Records >>
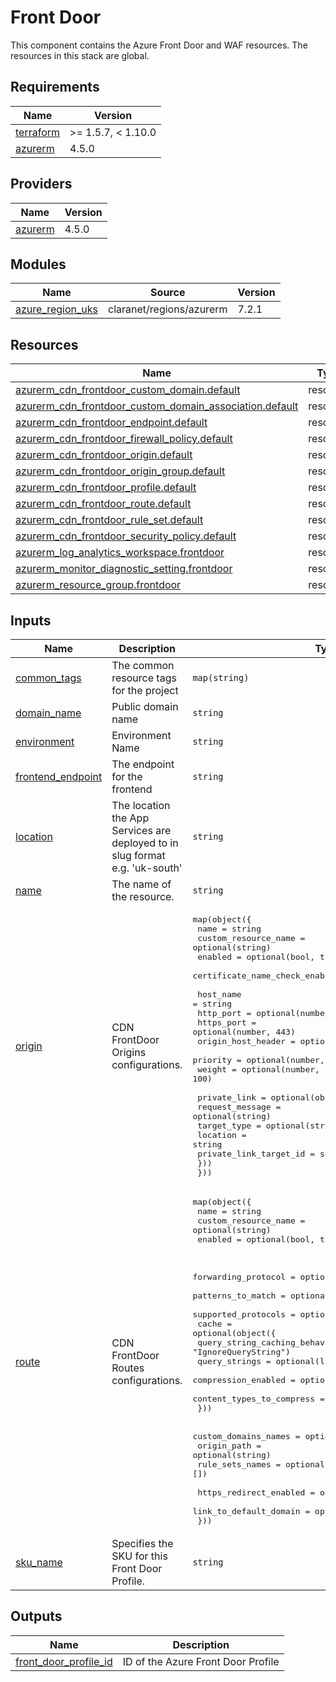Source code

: # Front Door

This component contains the Azure Front Door and WAF resources. The resources in this stack are global.

<!-- BEGINNING OF PRE-COMMIT-TERRAFORM DOCS HOOK -->
## Requirements

| Name | Version |
|------|---------|
| <a name="requirement_terraform"></a> [terraform](#requirement\_terraform) | >= 1.5.7, < 1.10.0 |
| <a name="requirement_azurerm"></a> [azurerm](#requirement\_azurerm) | 4.5.0 |

## Providers

| Name | Version |
|------|---------|
| <a name="provider_azurerm"></a> [azurerm](#provider\_azurerm) | 4.5.0 |

## Modules

| Name | Source | Version |
|------|--------|---------|
| <a name="module_azure_region_uks"></a> [azure\_region\_uks](#module\_azure\_region\_uks) | claranet/regions/azurerm | 7.2.1 |

## Resources

| Name | Type |
|------|------|
| [azurerm_cdn_frontdoor_custom_domain.default](https://registry.terraform.io/providers/hashicorp/azurerm/4.5.0/docs/resources/cdn_frontdoor_custom_domain) | resource |
| [azurerm_cdn_frontdoor_custom_domain_association.default](https://registry.terraform.io/providers/hashicorp/azurerm/4.5.0/docs/resources/cdn_frontdoor_custom_domain_association) | resource |
| [azurerm_cdn_frontdoor_endpoint.default](https://registry.terraform.io/providers/hashicorp/azurerm/4.5.0/docs/resources/cdn_frontdoor_endpoint) | resource |
| [azurerm_cdn_frontdoor_firewall_policy.default](https://registry.terraform.io/providers/hashicorp/azurerm/4.5.0/docs/resources/cdn_frontdoor_firewall_policy) | resource |
| [azurerm_cdn_frontdoor_origin.default](https://registry.terraform.io/providers/hashicorp/azurerm/4.5.0/docs/resources/cdn_frontdoor_origin) | resource |
| [azurerm_cdn_frontdoor_origin_group.default](https://registry.terraform.io/providers/hashicorp/azurerm/4.5.0/docs/resources/cdn_frontdoor_origin_group) | resource |
| [azurerm_cdn_frontdoor_profile.default](https://registry.terraform.io/providers/hashicorp/azurerm/4.5.0/docs/resources/cdn_frontdoor_profile) | resource |
| [azurerm_cdn_frontdoor_route.default](https://registry.terraform.io/providers/hashicorp/azurerm/4.5.0/docs/resources/cdn_frontdoor_route) | resource |
| [azurerm_cdn_frontdoor_rule_set.default](https://registry.terraform.io/providers/hashicorp/azurerm/4.5.0/docs/resources/cdn_frontdoor_rule_set) | resource |
| [azurerm_cdn_frontdoor_security_policy.default](https://registry.terraform.io/providers/hashicorp/azurerm/4.5.0/docs/resources/cdn_frontdoor_security_policy) | resource |
| [azurerm_log_analytics_workspace.frontdoor](https://registry.terraform.io/providers/hashicorp/azurerm/4.5.0/docs/resources/log_analytics_workspace) | resource |
| [azurerm_monitor_diagnostic_setting.frontdoor](https://registry.terraform.io/providers/hashicorp/azurerm/4.5.0/docs/resources/monitor_diagnostic_setting) | resource |
| [azurerm_resource_group.frontdoor](https://registry.terraform.io/providers/hashicorp/azurerm/4.5.0/docs/resources/resource_group) | resource |

## Inputs

| Name | Description | Type | Default | Required |
|------|-------------|------|---------|:--------:|
| <a name="input_common_tags"></a> [common\_tags](#input\_common\_tags) | The common resource tags for the project | `map(string)` | n/a | yes |
| <a name="input_domain_name"></a> [domain\_name](#input\_domain\_name) | Public domain name | `string` | n/a | yes |
| <a name="input_environment"></a> [environment](#input\_environment) | Environment Name | `string` | n/a | yes |
| <a name="input_frontend_endpoint"></a> [frontend\_endpoint](#input\_frontend\_endpoint) | The endpoint for the frontend | `string` | n/a | yes |
| <a name="input_location"></a> [location](#input\_location) | The location the App Services are deployed to in slug format e.g. 'uk-south' | `string` | n/a | yes |
| <a name="input_name"></a> [name](#input\_name) | The name of the resource. | `string` | n/a | yes |
| <a name="input_origin"></a> [origin](#input\_origin) | CDN FrontDoor Origins configurations. | <pre>map(object({<br>    name                           = string<br>    custom_resource_name           = optional(string)<br>    enabled                        = optional(bool, true)<br>    certificate_name_check_enabled = optional(bool, true)<br><br>    host_name          = string<br>    http_port          = optional(number, 80)<br>    https_port         = optional(number, 443)<br>    origin_host_header = optional(string)<br>    priority           = optional(number, 5)<br>    weight             = optional(number, 100)<br><br>    private_link = optional(object({<br>      request_message        = optional(string)<br>      target_type            = optional(string)<br>      location               = string<br>      private_link_target_id = string<br>    }))<br>  }))</pre> | `{}` | no |
| <a name="input_route"></a> [route](#input\_route) | CDN FrontDoor Routes configurations. | <pre>map(object({<br>    name                 = string<br>    custom_resource_name = optional(string)<br>    enabled              = optional(bool, true)<br><br><br>    forwarding_protocol = optional(string, "MatchRequest")<br>    patterns_to_match   = optional(list(string), ["/*"])<br>    supported_protocols = optional(list(string), ["Https"])<br>    cache = optional(object({<br>      query_string_caching_behavior = optional(string, "IgnoreQueryString")<br>      query_strings                 = optional(list(string))<br>      compression_enabled           = optional(bool, false)<br>      content_types_to_compress     = optional(list(string))<br>    }))<br><br>    custom_domains_names = optional(list(string), [])<br>    origin_path          = optional(string)<br>    rule_sets_names      = optional(list(string), [])<br><br>    https_redirect_enabled = optional(bool, true)<br>    link_to_default_domain = optional(bool, true)<br>  }))</pre> | n/a | yes |
| <a name="input_sku_name"></a> [sku\_name](#input\_sku\_name) | Specifies the SKU for this Front Door Profile. | `string` | n/a | yes |

## Outputs

| Name | Description |
|------|-------------|
| <a name="output_front_door_profile_id"></a> [front\_door\_profile\_id](#output\_front\_door\_profile\_id) | ID of the Azure Front Door Profile |
<!-- END OF PRE-COMMIT-TERRAFORM DOCS HOOK -->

Problem details >>
Every entry belongs in the answer exactly as written, but no picture does.

Answer >>
Source code

: # Front Door

This component contains the Azure Front Door and WAF resources. The resources in this stack are global.

<!-- BEGINNING OF PRE-COMMIT-TERRAFORM DOCS HOOK -->
## Requirements

| Name | Version |
|------|---------|
| <a name="requirement_terraform"></a> [terraform](#requirement\_terraform) | >= 1.5.7, < 1.10.0 |
| <a name="requirement_azurerm"></a> [azurerm](#requirement\_azurerm) | 4.5.0 |

## Providers

| Name | Version |
|------|---------|
| <a name="provider_azurerm"></a> [azurerm](#provider\_azurerm) | 4.5.0 |

## Modules

| Name | Source | Version |
|------|--------|---------|
| <a name="module_azure_region_uks"></a> [azure\_region\_uks](#module\_azure\_region\_uks) | claranet/regions/azurerm | 7.2.1 |

## Resources

| Name | Type |
|------|------|
| [azurerm_cdn_frontdoor_custom_domain.default](https://registry.terraform.io/providers/hashicorp/azurerm/4.5.0/docs/resources/cdn_frontdoor_custom_domain) | resource |
| [azurerm_cdn_frontdoor_custom_domain_association.default](https://registry.terraform.io/providers/hashicorp/azurerm/4.5.0/docs/resources/cdn_frontdoor_custom_domain_association) | resource |
| [azurerm_cdn_frontdoor_endpoint.default](https://registry.terraform.io/providers/hashicorp/azurerm/4.5.0/docs/resources/cdn_frontdoor_endpoint) | resource |
| [azurerm_cdn_frontdoor_firewall_policy.default](https://registry.terraform.io/providers/hashicorp/azurerm/4.5.0/docs/resources/cdn_frontdoor_firewall_policy) | resource |
| [azurerm_cdn_frontdoor_origin.default](https://registry.terraform.io/providers/hashicorp/azurerm/4.5.0/docs/resources/cdn_frontdoor_origin) | resource |
| [azurerm_cdn_frontdoor_origin_group.default](https://registry.terraform.io/providers/hashicorp/azurerm/4.5.0/docs/resources/cdn_frontdoor_origin_group) | resource |
| [azurerm_cdn_frontdoor_profile.default](https://registry.terraform.io/providers/hashicorp/azurerm/4.5.0/docs/resources/cdn_frontdoor_profile) | resource |
| [azurerm_cdn_frontdoor_route.default](https://registry.terraform.io/providers/hashicorp/azurerm/4.5.0/docs/resources/cdn_frontdoor_route) | resource |
| [azurerm_cdn_frontdoor_rule_set.default](https://registry.terraform.io/providers/hashicorp/azurerm/4.5.0/docs/resources/cdn_frontdoor_rule_set) | resource |
| [azurerm_cdn_frontdoor_security_policy.default](https://registry.terraform.io/providers/hashicorp/azurerm/4.5.0/docs/resources/cdn_frontdoor_security_policy) | resource |
| [azurerm_log_analytics_workspace.frontdoor](https://registry.terraform.io/providers/hashicorp/azurerm/4.5.0/docs/resources/log_analytics_workspace) | resource |
| [azurerm_monitor_diagnostic_setting.frontdoor](https://registry.terraform.io/providers/hashicorp/azurerm/4.5.0/docs/resources/monitor_diagnostic_setting) | resource |
| [azurerm_resource_group.frontdoor](https://registry.terraform.io/providers/hashicorp/azurerm/4.5.0/docs/resources/resource_group) | resource |

## Inputs

| Name | Description | Type | Default | Required |
|------|-------------|------|---------|:--------:|
| <a name="input_common_tags"></a> [common\_tags](#input\_common\_tags) | The common resource tags for the project | `map(string)` | n/a | yes |
| <a name="input_domain_name"></a> [domain\_name](#input\_domain\_name) | Public domain name | `string` | n/a | yes |
| <a name="input_environment"></a> [environment](#input\_environment) | Environment Name | `string` | n/a | yes |
| <a name="input_frontend_endpoint"></a> [frontend\_endpoint](#input\_frontend\_endpoint) | The endpoint for the frontend | `string` | n/a | yes |
| <a name="input_location"></a> [location](#input\_location) | The location the App Services are deployed to in slug format e.g. 'uk-south' | `string` | n/a | yes |
| <a name="input_name"></a> [name](#input\_name) | The name of the resource. | `string` | n/a | yes |
| <a name="input_origin"></a> [origin](#input\_origin) | CDN FrontDoor Origins configurations. | <pre>map(object({<br>    name                           = string<br>    custom_resource_name           = optional(string)<br>    enabled                        = optional(bool, true)<br>    certificate_name_check_enabled = optional(bool, true)<br><br>    host_name          = string<br>    http_port          = optional(number, 80)<br>    https_port         = optional(number, 443)<br>    origin_host_header = optional(string)<br>    priority           = optional(number, 5)<br>    weight             = optional(number, 100)<br><br>    private_link = optional(object({<br>      request_message        = optional(string)<br>      target_type            = optional(string)<br>      location               = string<br>      private_link_target_id = string<br>    }))<br>  }))</pre> | `{}` | no |
| <a name="input_route"></a> [route](#input\_route) | CDN FrontDoor Routes configurations. | <pre>map(object({<br>    name                 = string<br>    custom_resource_name = optional(string)<br>    enabled              = optional(bool, true)<br><br><br>    forwarding_protocol = optional(string, "MatchRequest")<br>    patterns_to_match   = optional(list(string), ["/*"])<br>    supported_protocols = optional(list(string), ["Https"])<br>    cache = optional(object({<br>      query_string_caching_behavior = optional(string, "IgnoreQueryString")<br>      query_strings                 = optional(list(string))<br>      compression_enabled           = optional(bool, false)<br>      content_types_to_compress     = optional(list(string))<br>    }))<br><br>    custom_domains_names = optional(list(string), [])<br>    origin_path          = optional(string)<br>    rule_sets_names      = optional(list(string), [])<br><br>    https_redirect_enabled = optional(bool, true)<br>    link_to_default_domain = optional(bool, true)<br>  }))</pre> | n/a | yes |
| <a name="input_sku_name"></a> [sku\_name](#input\_sku\_name) | Specifies the SKU for this Front Door Profile. | `string` | n/a | yes |

## Outputs

| Name | Description |
|------|-------------|
| <a name="output_front_door_profile_id"></a> [front\_door\_profile\_id](#output\_front\_door\_profile\_id) | ID of the Azure Front Door Profile |
<!-- END OF PRE-COMMIT-TERRAFORM DOCS HOOK -->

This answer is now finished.